*** Opening of SOURCE RECORDS ***

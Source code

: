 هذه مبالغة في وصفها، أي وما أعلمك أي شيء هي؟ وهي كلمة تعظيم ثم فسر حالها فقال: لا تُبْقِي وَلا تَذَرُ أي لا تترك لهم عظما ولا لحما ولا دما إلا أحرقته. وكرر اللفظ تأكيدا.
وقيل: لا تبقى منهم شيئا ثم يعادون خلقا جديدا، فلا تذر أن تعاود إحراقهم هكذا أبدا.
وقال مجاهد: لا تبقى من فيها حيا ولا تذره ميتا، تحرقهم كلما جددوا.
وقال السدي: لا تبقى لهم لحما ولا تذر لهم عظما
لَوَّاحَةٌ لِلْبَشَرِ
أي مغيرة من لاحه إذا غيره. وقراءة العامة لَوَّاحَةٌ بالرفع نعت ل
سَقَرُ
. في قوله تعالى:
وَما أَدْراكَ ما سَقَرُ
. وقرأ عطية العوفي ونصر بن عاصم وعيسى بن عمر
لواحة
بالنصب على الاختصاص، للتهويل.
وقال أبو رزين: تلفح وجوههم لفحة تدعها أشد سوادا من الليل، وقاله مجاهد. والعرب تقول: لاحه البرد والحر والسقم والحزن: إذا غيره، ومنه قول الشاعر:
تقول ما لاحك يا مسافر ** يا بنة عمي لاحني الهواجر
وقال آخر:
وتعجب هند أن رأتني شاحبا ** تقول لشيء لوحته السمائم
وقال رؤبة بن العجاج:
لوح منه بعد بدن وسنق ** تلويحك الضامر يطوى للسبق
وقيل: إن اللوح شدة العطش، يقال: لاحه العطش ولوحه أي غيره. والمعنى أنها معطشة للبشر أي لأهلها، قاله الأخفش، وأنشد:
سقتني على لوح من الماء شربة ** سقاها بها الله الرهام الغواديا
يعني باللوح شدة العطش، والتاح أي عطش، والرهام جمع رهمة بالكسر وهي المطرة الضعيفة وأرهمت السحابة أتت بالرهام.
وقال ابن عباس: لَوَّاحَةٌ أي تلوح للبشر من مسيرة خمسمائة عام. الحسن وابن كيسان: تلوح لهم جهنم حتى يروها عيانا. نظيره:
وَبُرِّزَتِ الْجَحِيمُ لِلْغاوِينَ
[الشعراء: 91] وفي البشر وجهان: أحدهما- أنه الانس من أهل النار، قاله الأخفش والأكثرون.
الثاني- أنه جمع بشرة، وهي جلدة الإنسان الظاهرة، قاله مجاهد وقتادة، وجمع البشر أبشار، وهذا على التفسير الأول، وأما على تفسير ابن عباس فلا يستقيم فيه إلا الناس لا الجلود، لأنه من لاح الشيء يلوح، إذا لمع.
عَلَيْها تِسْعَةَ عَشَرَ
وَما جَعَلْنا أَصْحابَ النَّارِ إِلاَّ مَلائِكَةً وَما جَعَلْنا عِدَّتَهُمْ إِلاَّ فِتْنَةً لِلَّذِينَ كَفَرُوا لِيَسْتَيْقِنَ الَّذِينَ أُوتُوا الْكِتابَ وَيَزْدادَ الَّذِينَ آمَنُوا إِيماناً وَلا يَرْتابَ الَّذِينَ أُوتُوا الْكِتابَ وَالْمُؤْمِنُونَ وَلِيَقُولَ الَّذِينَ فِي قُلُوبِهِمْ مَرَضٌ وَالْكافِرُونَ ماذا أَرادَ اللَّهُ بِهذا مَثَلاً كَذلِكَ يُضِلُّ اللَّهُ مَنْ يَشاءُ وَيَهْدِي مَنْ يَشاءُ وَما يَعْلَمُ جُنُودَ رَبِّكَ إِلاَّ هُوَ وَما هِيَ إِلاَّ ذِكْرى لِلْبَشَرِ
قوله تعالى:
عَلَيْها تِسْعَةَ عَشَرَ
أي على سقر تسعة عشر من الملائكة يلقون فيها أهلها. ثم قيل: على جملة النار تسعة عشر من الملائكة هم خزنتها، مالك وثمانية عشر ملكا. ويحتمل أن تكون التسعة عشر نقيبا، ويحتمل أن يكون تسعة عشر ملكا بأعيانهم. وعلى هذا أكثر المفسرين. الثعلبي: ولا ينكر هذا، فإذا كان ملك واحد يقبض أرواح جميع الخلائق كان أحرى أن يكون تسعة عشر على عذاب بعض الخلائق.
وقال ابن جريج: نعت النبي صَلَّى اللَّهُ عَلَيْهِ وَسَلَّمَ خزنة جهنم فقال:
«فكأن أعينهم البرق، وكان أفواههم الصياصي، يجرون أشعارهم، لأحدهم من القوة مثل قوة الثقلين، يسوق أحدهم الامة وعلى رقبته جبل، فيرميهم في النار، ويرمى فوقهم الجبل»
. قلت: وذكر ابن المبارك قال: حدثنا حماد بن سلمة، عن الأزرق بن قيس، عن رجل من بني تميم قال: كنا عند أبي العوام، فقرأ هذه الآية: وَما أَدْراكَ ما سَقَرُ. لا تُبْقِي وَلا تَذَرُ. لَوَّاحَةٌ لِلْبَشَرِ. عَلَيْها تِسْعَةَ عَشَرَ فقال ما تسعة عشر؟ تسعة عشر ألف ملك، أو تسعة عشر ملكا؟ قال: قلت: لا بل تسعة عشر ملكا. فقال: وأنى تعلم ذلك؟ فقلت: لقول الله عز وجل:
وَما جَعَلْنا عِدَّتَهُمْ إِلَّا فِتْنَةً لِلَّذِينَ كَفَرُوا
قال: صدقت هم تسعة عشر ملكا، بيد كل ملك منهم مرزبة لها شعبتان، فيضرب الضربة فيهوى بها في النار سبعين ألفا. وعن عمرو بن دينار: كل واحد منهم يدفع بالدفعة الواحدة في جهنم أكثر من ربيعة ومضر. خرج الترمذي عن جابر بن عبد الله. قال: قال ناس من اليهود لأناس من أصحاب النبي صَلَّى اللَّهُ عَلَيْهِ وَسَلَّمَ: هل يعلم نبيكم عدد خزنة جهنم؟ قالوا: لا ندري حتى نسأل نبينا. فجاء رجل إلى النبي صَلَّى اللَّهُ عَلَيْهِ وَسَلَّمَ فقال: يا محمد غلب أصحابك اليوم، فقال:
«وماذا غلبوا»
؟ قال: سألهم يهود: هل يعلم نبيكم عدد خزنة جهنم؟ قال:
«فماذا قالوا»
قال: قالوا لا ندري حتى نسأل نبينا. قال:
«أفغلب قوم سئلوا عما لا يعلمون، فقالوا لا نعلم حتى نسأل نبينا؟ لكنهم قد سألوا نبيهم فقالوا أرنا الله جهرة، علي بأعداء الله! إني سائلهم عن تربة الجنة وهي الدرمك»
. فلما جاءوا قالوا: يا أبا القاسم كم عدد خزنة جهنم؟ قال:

*** Close of SOURCE RECORDS ***

--- TASK ITEM ---
Which of the lines above hold the word "نبينا"? Copy each one.

--- EXERCISE OUTPUT ---
قال: صدقت هم تسعة عشر ملكا، بيد كل ملك منهم مرزبة لها شعبتان، فيضرب الضربة فيهوى بها في النار سبعين ألفا. وعن عمرو بن دينار: كل واحد منهم يدفع بالدفعة الواحدة في جهنم أكثر من ربيعة ومضر. خرج الترمذي عن جابر بن عبد الله. قال: قال ناس من اليهود لأناس من أصحاب النبي صَلَّى اللَّهُ عَلَيْهِ وَسَلَّمَ: هل يعلم نبيكم عدد خزنة جهنم؟ قالوا: لا ندري حتى نسأل نبينا. فجاء رجل إلى النبي صَلَّى اللَّهُ عَلَيْهِ وَسَلَّمَ فقال: يا محمد غلب أصحابك اليوم، فقال:
قال: قالوا لا ندري حتى نسأل نبينا. قال:
«أفغلب قوم سئلوا عما لا يعلمون، فقالوا لا نعلم حتى نسأل نبينا؟ لكنهم قد سألوا نبيهم فقالوا أرنا الله جهرة، علي بأعداء الله! إني سائلهم عن تربة الجنة وهي الدرمك»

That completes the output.